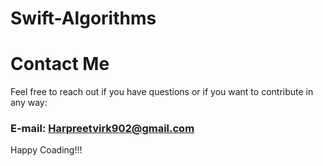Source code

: # Swift-Algorithms



# Contact Me
Feel free to reach out if you have questions or if you want to contribute in any way:

  ### E-mail: Harpreetvirk902@gmail.com

Happy Coading!!!
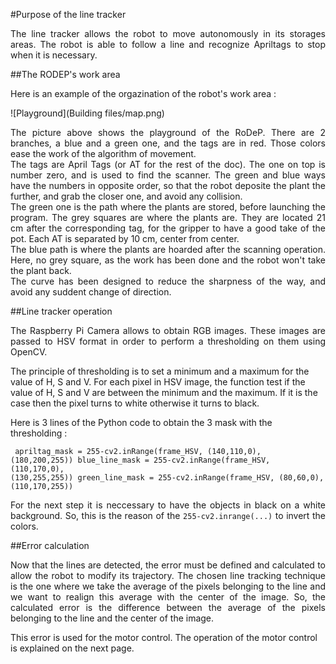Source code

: #Purpose of the line tracker

<p align = justify>The line tracker allows the robot to move autonomously in its storages areas. The robot is able to follow a line and recognize Apriltags to stop when it is necessary.</p>

##The RODEP's work area

<p align = justify>Here is an example of the orgazination of the robot's work area :<br/></p>

![Playground](Building files/map.png)

<p align = justify>The picture above shows the playground of the RoDeP. There are 2 branches, a blue and a green one, and the tags are in red. Those colors ease the work of the algorithm of movement.<br/>
The tags are April Tags (or AT for the rest of the doc). The one on top is number zero, and is used to find the scanner. The green and blue ways have the numbers in opposite order, so that the robot deposite the plant the further, and grab the closer one, and avoid any collision.<br/>
The green one is the path where the plants are stored, before launching the program. The grey squares are where the plants are. They are located 21 cm after the corresponding tag, for the gripper to have a good take of the pot. Each AT is separated by 10 cm, center from center.<br/>
The blue path is where the plants are hoarded after the scanning operation. Here, no grey square, as the work has been done and the robot won't take the plant back.<br/>
The curve has been designed to reduce the sharpness of the way, and avoid any suddent change of direction.<br/></p>

##Line tracker operation

<p align = justify>The Raspberry Pi Camera allows to obtain RGB images. These images are passed to HSV format in order to perform a thresholding on them using OpenCV.<br/>

The principle of thresholding is to set a minimum and a maximum for the value of H, S and V. For each pixel in HSV image, the function test if the value of H, S and V are between the minimum and the maximum. If it is the case then the pixel turns to white otherwise it turns to black.<br/>

Here is 3 lines of the Python code to obtain the 3 mask with the thresholding :<br/></p>

<code> apriltag\_mask = 255-cv2.inRange(frame\_HSV, (140,110,0), (180,200,255)) 
blue\_line\_mask = 255-cv2.inRange(frame\_HSV, (110,170,0), (130,255,255)) 
green\_line\_mask = 255-cv2.inRange(frame\_HSV, (80,60,0), (110,170,255)) </code>

<p align = justify>For the next step it is neccessary to have the objects in black on a white background. So, this is the reason of the <code>255-cv2.inrange(...)</code> to invert the colors.<br/></p>


##Error calculation

<p align = justify>Now that the lines are detected, the error must be defined and calculated to allow the robot to modify its trajectory. The chosen line tracking technique is the one where we take the average of the pixels belonging to the line and we want to realign this average with the center of the image. So, the calculated error is the difference between the average of the pixels belonging to the line and the center of the image.<br/>

This error is used for the motor control. The operation of the motor control is explained on the next page.<br/></p>

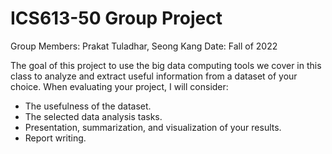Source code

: # ICS613-50 Group Project

Group Members: Prakat Tuladhar, Seong Kang
Date: Fall of 2022

The goal of this project to use the big data computing tools we cover in this class to analyze and
extract useful information from a dataset of your choice. When evaluating your project, I will
consider:
- The usefulness of the dataset.
- The selected data analysis tasks.
- Presentation, summarization, and visualization of your results.
- Report writing.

☆ ☆ ☆ ☆ ☆

Exercise goal: What is needed is an exact copy of only the lines from the line containing "(80,60,0), (110,170,255)) </code>" through the last line of the entries, inclusive, without the pictures.

Solution to this task:
green\_line\_mask = 255-cv2.inRange(frame\_HSV, (80,60,0), (110,170,255)) </code>

<p align = justify>For the next step it is neccessary to have the objects in black on a white background. So, this is the reason of the <code>255-cv2.inrange(...)</code> to invert the colors.<br/></p>


##Error calculation

<p align = justify>Now that the lines are detected, the error must be defined and calculated to allow the robot to modify its trajectory. The chosen line tracking technique is the one where we take the average of the pixels belonging to the line and we want to realign this average with the center of the image. So, the calculated error is the difference between the average of the pixels belonging to the line and the center of the image.<br/>

This error is used for the motor control. The operation of the motor control is explained on the next page.<br/></p>

Source code

: # ICS613-50 Group Project

Group Members: Prakat Tuladhar, Seong Kang
Date: Fall of 2022

The goal of this project to use the big data computing tools we cover in this class to analyze and
extract useful information from a dataset of your choice. When evaluating your project, I will
consider:
- The usefulness of the dataset.
- The selected data analysis tasks.
- Presentation, summarization, and visualization of your results.
- Report writing.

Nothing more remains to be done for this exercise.